Children across Ukraine are facing an increasingly dire winter as intensified attacks on energy and water infrastructure leave families without heating, electricity and basic services, the country representative of UNICEF said Friday.
Munir Mammadzade told reporters in Geneva that the situation for children had reached a critical point as sub-zero temperatures gripped the country. "Children in Ukraine are under fire and freezing right now and enduring the hardest winter of war," he said, describing conditions as "a crisis within a crisis."
With temperatures in Kyiv dropping to minus 15 C (5 F) and expected to fall further, Mammadzade said millions of families are again enduring days without heating, electricity or water. "So children and families are in constant survival mode because of that," he said, warning that life in high-rise buildings has become about "staying safe from incessant attacks and surviving extreme temperatures."

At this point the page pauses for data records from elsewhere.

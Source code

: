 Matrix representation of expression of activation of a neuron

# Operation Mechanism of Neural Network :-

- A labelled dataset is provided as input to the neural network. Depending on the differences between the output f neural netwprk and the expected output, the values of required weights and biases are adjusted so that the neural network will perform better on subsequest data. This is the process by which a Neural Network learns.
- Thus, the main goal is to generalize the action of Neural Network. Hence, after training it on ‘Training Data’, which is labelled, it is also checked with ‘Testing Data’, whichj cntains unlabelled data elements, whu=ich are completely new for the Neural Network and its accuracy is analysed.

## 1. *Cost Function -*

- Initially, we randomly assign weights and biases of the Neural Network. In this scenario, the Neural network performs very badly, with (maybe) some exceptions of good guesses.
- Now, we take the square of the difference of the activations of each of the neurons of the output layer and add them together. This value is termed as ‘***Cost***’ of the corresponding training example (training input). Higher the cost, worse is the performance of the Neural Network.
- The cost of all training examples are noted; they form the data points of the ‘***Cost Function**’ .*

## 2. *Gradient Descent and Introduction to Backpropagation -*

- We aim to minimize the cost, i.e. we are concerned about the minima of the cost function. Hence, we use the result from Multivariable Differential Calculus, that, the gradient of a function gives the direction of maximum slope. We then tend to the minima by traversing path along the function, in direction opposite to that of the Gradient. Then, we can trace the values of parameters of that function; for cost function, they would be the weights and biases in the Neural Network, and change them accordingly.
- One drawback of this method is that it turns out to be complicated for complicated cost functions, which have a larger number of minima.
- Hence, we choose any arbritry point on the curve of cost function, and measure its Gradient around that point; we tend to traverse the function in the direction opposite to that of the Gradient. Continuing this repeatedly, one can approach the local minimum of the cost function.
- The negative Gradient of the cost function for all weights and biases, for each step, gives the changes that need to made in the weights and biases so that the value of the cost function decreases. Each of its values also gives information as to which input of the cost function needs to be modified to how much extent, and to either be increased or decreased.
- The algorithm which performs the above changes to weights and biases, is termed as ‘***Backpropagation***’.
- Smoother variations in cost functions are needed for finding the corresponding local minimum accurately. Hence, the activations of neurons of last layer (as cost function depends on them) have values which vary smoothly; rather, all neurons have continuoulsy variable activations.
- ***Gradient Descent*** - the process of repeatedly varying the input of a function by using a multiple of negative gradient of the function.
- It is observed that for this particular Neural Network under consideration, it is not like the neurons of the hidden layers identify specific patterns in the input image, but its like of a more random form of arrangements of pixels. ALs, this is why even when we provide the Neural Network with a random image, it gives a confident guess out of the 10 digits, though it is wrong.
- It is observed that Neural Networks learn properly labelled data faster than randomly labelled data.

He said winter and nationwide strikes on energy infrastructure mean "there is no place for children in Ukraine where they can be safe," shifting humanitarian concern from frontline areas to urban centers, including the capital.
UNICEF, he said, is supporting spaces set up by Ukrainian emergency services outside residential areas where families can warm up, access hot food, charge devices and receive psychosocial support.
Mammadzade warned that "darkness and freezing temperatures intensify fear and stress" and could worsen both physical and mental health.
"Hypothermia is one of the concerns we have for the newborns right now," he said, stressing that "it is quickly becoming a life-threatening element in terms of absence of warmth and medical care." According to the country representative, there are no reported cases of child death due to cold at this stage.
Education has also been further disrupted, he said, as schools move online amid power outages that leave children without connectivity. UNICEF is assisting 1.65 million people, including 470,000 children, through its winter response, providing generators, cash assistance and support to schools.
Nearly four years into the war launched by Russia, Mammadzade said childhood in Ukraine remains overshadowed by survival, noting an 11% rise in verified child casualties in 2025, according to the UN Human Rights Monitoring Mission in Ukraine.